Even better, every equivalence relation comes from a unique partition. So, if you want to work with partitions, you can equally well work with equivalence relations. This makes it easy to define a poset of partitions, which is the key step toward doing logic with partitions.

Here's how it goes. For any set \(X\), \( \mathcal{E}(X)\) is the set of partitions of \(X\). For any partition \(P\) of \( X \), let \(\sim_P\) be the corresponding equivalence relation.

Definition. We say that a partition \(P\) of \(X\) is finer than a partition \(Q\) of \(X\) if

$$ x \sim_P y \textrm{ implies } x \sim_Q y $$ for all \(x,y \in X \). In this situation we write \(P \le Q\), and we also say \(Q\) is coarser than \(P\).

This makes it incredibly easy to get our hands on the poset of partitions!

Proposition. \((\mathcal{E}(X), \le)\) is a poset.

Proof. We just need to show that the relation \(\le\) is reflexive, transitive and antisymmetric. Since

$$ x \sim_P y \textrm{ implies } x \sim_P y $$ for all \(x,y \in X \), we have

$$ P \le P $$ so the relation \(\le\) is reflexive.

If

$$ x \sim_P y \textrm{ implies } x \sim_Q y $$ and

$$ x \sim_Q y \textrm{ implies } x \sim_R y $$ then clearly

$$ x \sim_P y \textrm{ implies } x \sim_R y $$ So,

$$ P \le Q \textrm{ and } Q \le R \textrm{ implies } P \le R $$ so the relation \(\le\) is transitive.

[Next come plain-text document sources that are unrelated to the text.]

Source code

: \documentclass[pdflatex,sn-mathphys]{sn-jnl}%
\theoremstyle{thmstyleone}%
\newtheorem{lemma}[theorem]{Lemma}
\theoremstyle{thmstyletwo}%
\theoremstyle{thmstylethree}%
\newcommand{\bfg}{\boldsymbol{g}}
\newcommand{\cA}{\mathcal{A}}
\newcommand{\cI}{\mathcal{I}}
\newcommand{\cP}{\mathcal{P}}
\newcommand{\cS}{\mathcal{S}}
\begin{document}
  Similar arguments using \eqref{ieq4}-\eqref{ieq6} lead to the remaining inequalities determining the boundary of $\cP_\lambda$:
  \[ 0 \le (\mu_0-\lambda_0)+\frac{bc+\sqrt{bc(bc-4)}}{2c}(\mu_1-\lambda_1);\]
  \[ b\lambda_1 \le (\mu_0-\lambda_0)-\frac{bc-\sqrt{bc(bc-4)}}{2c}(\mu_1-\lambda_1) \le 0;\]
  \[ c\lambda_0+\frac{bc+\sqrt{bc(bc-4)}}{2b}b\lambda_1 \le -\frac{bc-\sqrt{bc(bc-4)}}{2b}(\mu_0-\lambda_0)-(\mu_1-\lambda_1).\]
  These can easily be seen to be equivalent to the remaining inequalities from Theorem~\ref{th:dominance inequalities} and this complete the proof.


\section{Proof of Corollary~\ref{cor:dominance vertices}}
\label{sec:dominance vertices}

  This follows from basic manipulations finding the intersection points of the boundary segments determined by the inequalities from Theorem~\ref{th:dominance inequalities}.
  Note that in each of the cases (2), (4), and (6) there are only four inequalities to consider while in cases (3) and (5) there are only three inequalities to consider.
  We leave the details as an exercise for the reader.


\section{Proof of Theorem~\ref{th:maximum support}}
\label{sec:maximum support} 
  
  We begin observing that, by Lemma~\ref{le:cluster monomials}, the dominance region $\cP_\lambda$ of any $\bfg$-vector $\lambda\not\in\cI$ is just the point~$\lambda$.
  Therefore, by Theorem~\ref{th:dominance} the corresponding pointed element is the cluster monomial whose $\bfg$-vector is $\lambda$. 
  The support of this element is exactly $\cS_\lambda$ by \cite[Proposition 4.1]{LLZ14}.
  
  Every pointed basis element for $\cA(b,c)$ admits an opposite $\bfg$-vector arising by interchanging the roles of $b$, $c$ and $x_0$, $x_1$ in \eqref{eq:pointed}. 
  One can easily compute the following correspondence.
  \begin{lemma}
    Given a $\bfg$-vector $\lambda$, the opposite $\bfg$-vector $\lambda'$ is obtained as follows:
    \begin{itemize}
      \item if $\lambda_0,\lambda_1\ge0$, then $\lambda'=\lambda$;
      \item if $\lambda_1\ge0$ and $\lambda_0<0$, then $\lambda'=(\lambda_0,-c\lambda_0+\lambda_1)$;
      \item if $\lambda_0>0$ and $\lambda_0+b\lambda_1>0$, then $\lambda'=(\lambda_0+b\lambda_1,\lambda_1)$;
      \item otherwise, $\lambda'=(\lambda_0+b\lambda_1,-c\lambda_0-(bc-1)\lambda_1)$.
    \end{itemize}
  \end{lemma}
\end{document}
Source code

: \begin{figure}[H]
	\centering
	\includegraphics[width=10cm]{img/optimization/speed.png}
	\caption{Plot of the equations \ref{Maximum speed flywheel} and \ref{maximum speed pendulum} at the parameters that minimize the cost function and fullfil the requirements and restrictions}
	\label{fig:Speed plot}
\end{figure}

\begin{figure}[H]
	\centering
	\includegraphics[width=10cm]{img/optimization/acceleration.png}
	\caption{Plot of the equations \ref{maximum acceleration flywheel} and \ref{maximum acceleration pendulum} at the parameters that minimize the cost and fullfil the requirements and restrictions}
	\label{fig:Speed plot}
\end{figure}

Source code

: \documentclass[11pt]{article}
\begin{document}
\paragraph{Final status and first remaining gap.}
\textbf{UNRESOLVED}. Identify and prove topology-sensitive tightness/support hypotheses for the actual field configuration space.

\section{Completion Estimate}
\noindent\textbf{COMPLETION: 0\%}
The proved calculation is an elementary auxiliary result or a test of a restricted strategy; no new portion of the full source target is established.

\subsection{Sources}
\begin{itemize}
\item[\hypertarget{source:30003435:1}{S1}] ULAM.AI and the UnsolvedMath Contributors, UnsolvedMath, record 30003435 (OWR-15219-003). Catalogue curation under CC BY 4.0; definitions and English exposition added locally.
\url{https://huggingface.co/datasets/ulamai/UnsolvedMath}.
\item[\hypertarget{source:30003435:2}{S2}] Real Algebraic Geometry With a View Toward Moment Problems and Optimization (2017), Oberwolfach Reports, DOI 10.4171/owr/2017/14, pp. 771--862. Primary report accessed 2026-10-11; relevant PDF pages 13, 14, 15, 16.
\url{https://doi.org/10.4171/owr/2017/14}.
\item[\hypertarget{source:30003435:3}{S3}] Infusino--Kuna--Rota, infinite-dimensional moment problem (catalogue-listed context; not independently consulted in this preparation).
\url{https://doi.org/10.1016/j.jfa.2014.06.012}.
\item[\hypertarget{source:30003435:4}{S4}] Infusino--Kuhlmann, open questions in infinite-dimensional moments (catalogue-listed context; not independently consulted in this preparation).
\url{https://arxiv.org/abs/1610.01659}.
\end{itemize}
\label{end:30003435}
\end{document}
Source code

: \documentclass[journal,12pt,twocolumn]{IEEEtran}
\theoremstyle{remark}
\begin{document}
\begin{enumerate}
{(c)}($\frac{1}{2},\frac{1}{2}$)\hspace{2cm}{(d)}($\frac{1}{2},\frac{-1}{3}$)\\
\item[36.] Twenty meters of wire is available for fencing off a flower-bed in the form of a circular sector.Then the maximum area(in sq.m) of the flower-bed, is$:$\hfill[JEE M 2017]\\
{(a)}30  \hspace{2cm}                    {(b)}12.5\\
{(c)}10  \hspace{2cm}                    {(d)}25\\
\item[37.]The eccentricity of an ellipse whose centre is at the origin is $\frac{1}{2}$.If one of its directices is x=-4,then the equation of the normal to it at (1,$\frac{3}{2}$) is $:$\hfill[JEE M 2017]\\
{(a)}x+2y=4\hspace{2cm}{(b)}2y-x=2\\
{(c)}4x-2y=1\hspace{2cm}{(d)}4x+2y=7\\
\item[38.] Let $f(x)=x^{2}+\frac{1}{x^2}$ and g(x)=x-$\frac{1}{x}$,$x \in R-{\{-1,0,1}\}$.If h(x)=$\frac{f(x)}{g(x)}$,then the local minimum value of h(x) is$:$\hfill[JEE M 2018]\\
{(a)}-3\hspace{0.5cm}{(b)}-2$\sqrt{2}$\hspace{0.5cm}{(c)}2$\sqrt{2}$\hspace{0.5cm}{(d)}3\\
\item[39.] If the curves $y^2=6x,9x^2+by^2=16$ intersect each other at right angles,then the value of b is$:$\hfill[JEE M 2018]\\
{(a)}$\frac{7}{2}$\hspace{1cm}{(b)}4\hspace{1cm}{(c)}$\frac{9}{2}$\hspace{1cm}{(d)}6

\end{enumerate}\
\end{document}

Finally, to show that \(\le\) is antisymmetric, assume

$$ P \le Q \textrm{ and } Q \le P . $$ Then by definition

$$ x \sim_P y \textrm{ implies } x \sim_Q y $$ and

$$ x \sim_Q y \textrm{ implies } x \sim_P y $$ or in other words,

$$ x \sim_P y \textrm{ if and only if } x \sim_Q y. $$ This means that the relations \(\sim_P\) and \(\sim_Q\) are equal, so \(P = Q \) as desired. \( \quad \blacksquare \)

That proof was as easy as slipping down a slide covered with grease! It's what I call a "follow your nose" proof: to create it, you just carefully write down what you need to show, unravel the definitions to figure out what that really means, and notice that it's true.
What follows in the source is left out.